4.2.5. Delivery of Certificates. If at a closing of a sale of Shares
to Connector under this Agreement any Management Stockholder fails to
deliver to Connector the certificate or certificates evidencing its
shares, Connector may, at its option, in addition to all other remedies it
may have, deposit the purchase price for such Shares with The First
National Bank of Boston (or any other commercial bank approved by
Connector and the Management Majority Holders), as escrow agent (the
"Escrow Agent"), and thereupon the Company shall cancel on its books the
certificate or certificates representing such Shares, and shall issue, in
lieu thereof and in the name of Connector, a new certificate or
certificates representing such Shares, and thereupon all of the Management
Stockholder's rights in and to such Shares shall terminate. Thereafter,
upon delivery to the Company by such Management Stockholder of the
certificate or certificates evidencing such Shares (duly endorsed for
transfer, with signature guaranteed, and free and clear of any liens of
encumbrances), the Company shall instruct the Escrow Agent to deliver the
purchase price (with any interest from the date of deposit of such funds
with the Escrow Agent to the date of delivery of such stock certificates
to accrue to such Management Stockholder) to such Management Stockholder.

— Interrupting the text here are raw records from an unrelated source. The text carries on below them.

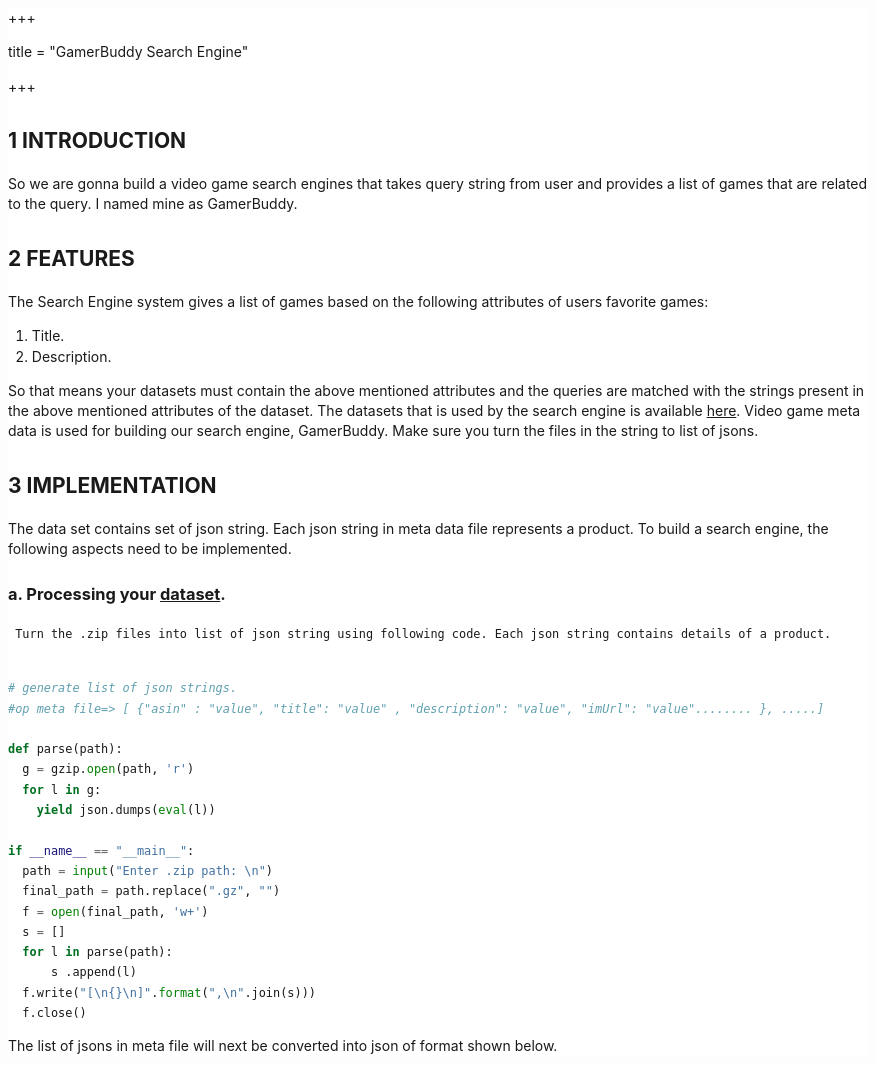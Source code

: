 +++

title = "GamerBuddy Search Engine"

+++
## **1 INTRODUCTION**
So we are gonna build a video game search engines that takes query string from user and provides a list of games that are related to the query. I named mine as GamerBuddy.


## **2 FEATURES**

The Search Engine system gives a list of games based on the following attributes of users favorite games:

  1. Title.
  2. Description.
  
So that means your datasets must contain the above mentioned attributes and the queries are matched with the strings present in the above mentioned attributes of the dataset. The datasets that is used by the search engine is available [here](http://jmcauley.ucsd.edu/data/amazon/links.html). Video game meta data is used for building our search engine, GamerBuddy. Make sure you turn the files in the string to list of jsons.  

## **3 IMPLEMENTATION**

The data set contains set of json string. Each json string in meta data file represents a product.
To build a search engine, the following aspects need to be implemented.
  
### a. Processing your [dataset](https://github.com/Rao-Varun/varun_repo/tree/master/gamerbuddy/gamerbuddy_dataset). 
     Turn the .zip files into list of json string using following code. Each json string contains details of a product.
  ```python
  
  # generate list of json strings.
  #op meta file=> [ {"asin" : "value", "title": "value" , "description": "value", "imUrl": "value"........ }, .....]
  
  def parse(path):
    g = gzip.open(path, 'r')
    for l in g:
      yield json.dumps(eval(l))

  if __name__ == "__main__":
    path = input("Enter .zip path: \n")
    final_path = path.replace(".gz", "")
    f = open(final_path, 'w+')
    s = []
    for l in parse(path):
        s .append(l)
    f.write("[\n{}\n]".format(",\n".join(s)))
    f.close()

  ```    
  The list of jsons in meta file will next be converted into json of format shown below.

4.2.6. Post Closing Adjustments. Connector shall prepare and deliver
to the Management Stockholders, within one hundred twenty (120) days after
the end of each fiscal year in which a closing pursuant to this Section
4.2 occurs, a post closing statement (the "Post Closing Statement"). The
Post Closing Statement shall set forth, for the fiscal year in which such
closing occurred, calculations relating to (a) any normal, year-end
adjustments and (b) any additional adjustments in connection with the
annual audit conducted by the Company's independent certified public
accountants (together, the "Post Closing Adjustments"), which would, after
giving effect to such adjustments, result in an EBITA (the "Adjusted
EBITA") that differs from the EBITA on which the Purchase Price for the
Management Shares was originally based (the "Closing EBITA") by more than
Five Hundred Thousand Dollars ($500,000) (the "Threshold Amount"). For
the purposes of this Section, the Post Closing Adjustments shall be
applied to all four fiscal quarters used in the EBITA calculation,
regardless of whether a fiscal quarter falls in a different fiscal year.
With respect to an Accelerated Closing, Connector shall have the
option of following the procedure set forth above, or, in the alternative,
engaging the Company's independent certified public accountants to conduct
an audit of the Company's financial statements for the twelve (12)

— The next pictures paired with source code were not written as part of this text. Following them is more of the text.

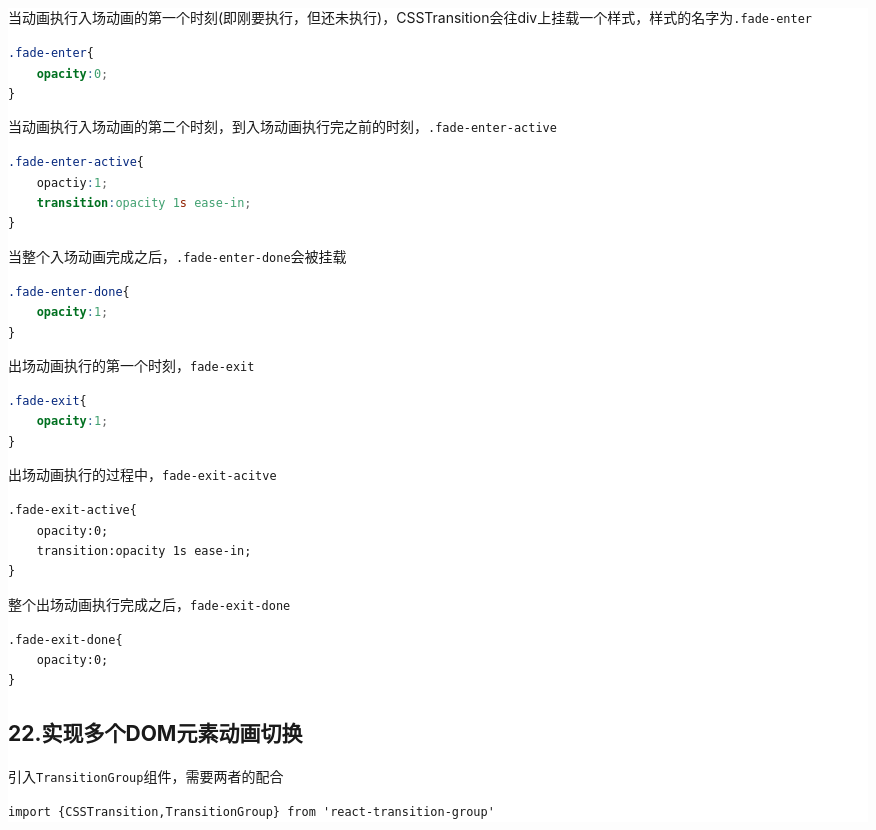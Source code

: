

当动画执行入场动画的第一个时刻(即刚要执行，但还未执行)，CSSTransition会往div上挂载一个样式，样式的名字为`.fade-enter`

```css
.fade-enter{
	opacity:0;
}
```

当动画执行入场动画的第二个时刻，到入场动画执行完之前的时刻，`.fade-enter-active`

```css
.fade-enter-active{
	opactiy:1;
    transition:opacity 1s ease-in;
}
```

当整个入场动画完成之后，`.fade-enter-done`会被挂载

```css
.fade-enter-done{
	opacity:1;
}
```

出场动画执行的第一个时刻，`fade-exit`

```css
.fade-exit{
	opacity:1;
}
```

出场动画执行的过程中，`fade-exit-acitve`

```
.fade-exit-active{
	opacity:0;
	transition:opacity 1s ease-in;
}
```

整个出场动画执行完成之后，`fade-exit-done`

```
.fade-exit-done{
	opacity:0;
}
```

## 22.实现多个DOM元素动画切换

引入`TransitionGroup`组件，需要两者的配合

```
import {CSSTransition,TransitionGroup} from 'react-transition-group'
```
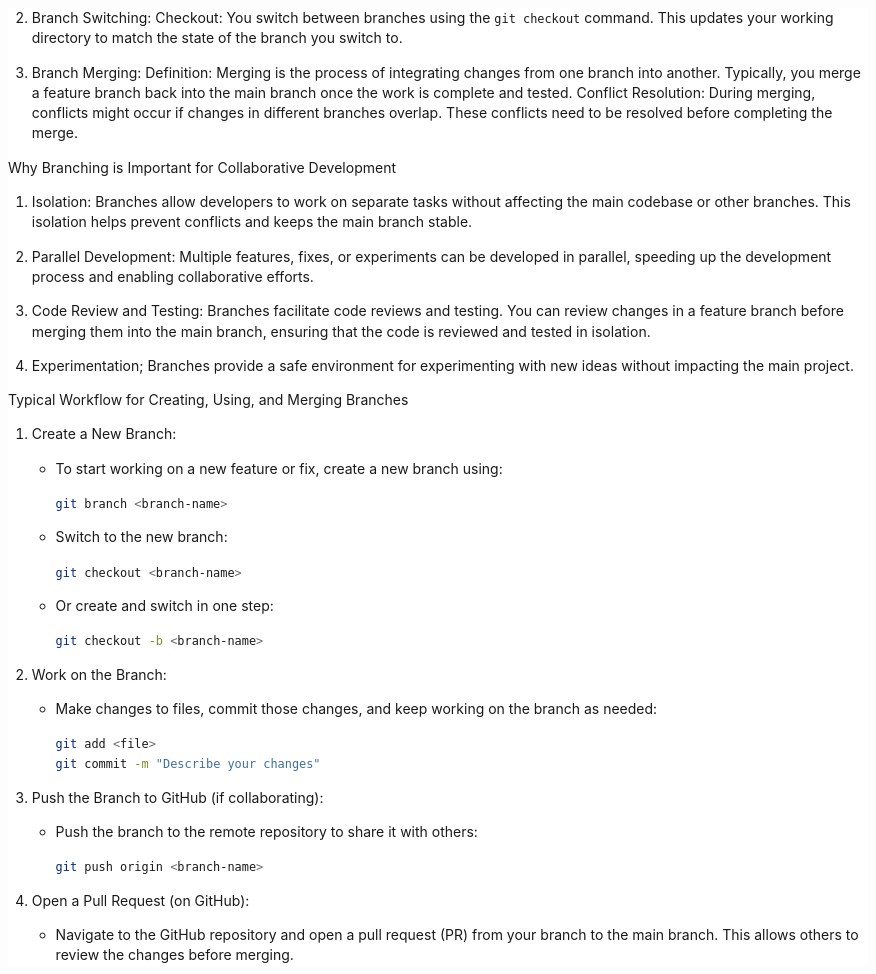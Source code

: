 2. Branch Switching:
   Checkout: You switch between branches using the `git checkout` command. This updates your working directory to match the state of the branch you switch to.

3. Branch Merging:
   Definition: Merging is the process of integrating changes from one branch into another. Typically, you merge a feature branch back into the main branch once the work is complete and tested.
Conflict Resolution: During merging, conflicts might occur if changes in different branches overlap. These conflicts need to be resolved before completing the merge.

 Why Branching is Important for Collaborative Development

1. Isolation: Branches allow developers to work on separate tasks without affecting the main codebase or other branches. This isolation helps prevent conflicts and keeps the main branch stable.

2. Parallel Development: Multiple features, fixes, or experiments can be developed in parallel, speeding up the development process and enabling collaborative efforts.

3. Code Review and Testing: Branches facilitate code reviews and testing. You can review changes in a feature branch before merging them into the main branch, ensuring that the code is reviewed and tested in isolation.

4. Experimentation; Branches provide a safe environment for experimenting with new ideas without impacting the main project.

 Typical Workflow for Creating, Using, and Merging Branches

1. Create a New Branch:
   - To start working on a new feature or fix, create a new branch using:
     ```bash
     git branch <branch-name>
     ```
   - Switch to the new branch:
     ```bash
     git checkout <branch-name>
     ```
   - Or create and switch in one step:
     ```bash
     git checkout -b <branch-name>
     ```

2. Work on the Branch:
   - Make changes to files, commit those changes, and keep working on the branch as needed:
     ```bash
     git add <file>
     git commit -m "Describe your changes"
     ```

3. Push the Branch to GitHub (if collaborating):
   - Push the branch to the remote repository to share it with others:
     ```bash
     git push origin <branch-name>
     ```

4. Open a Pull Request (on GitHub):
   - Navigate to the GitHub repository and open a pull request (PR) from your branch to the main branch. This allows others to review the changes before merging.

consecutive accounting months for which the Closing EBITA was determined.
If the findings of such audit would result in an EBITA (also referred to
herein as the "Adjusted EBITA") that differs from the Closing EBITA by
more than the Threshold Amount, then Connector shall deliver to the
Management Stockholders a Post Closing Statement describing such findings.
Should the Adjusted EBITA differ from the Closing EBITA by more than Five
Hundred Thousand Dollars ($500,000), then the cost of the audit by the
Company's independent certified public accounts shall be borne equally
among the Management Stockholders who sold Shares in the Accelerated
Closing; provided, however, that the costs of an audit shall be borne by
the Management Stockholder only with respect to an Accelerated Closing.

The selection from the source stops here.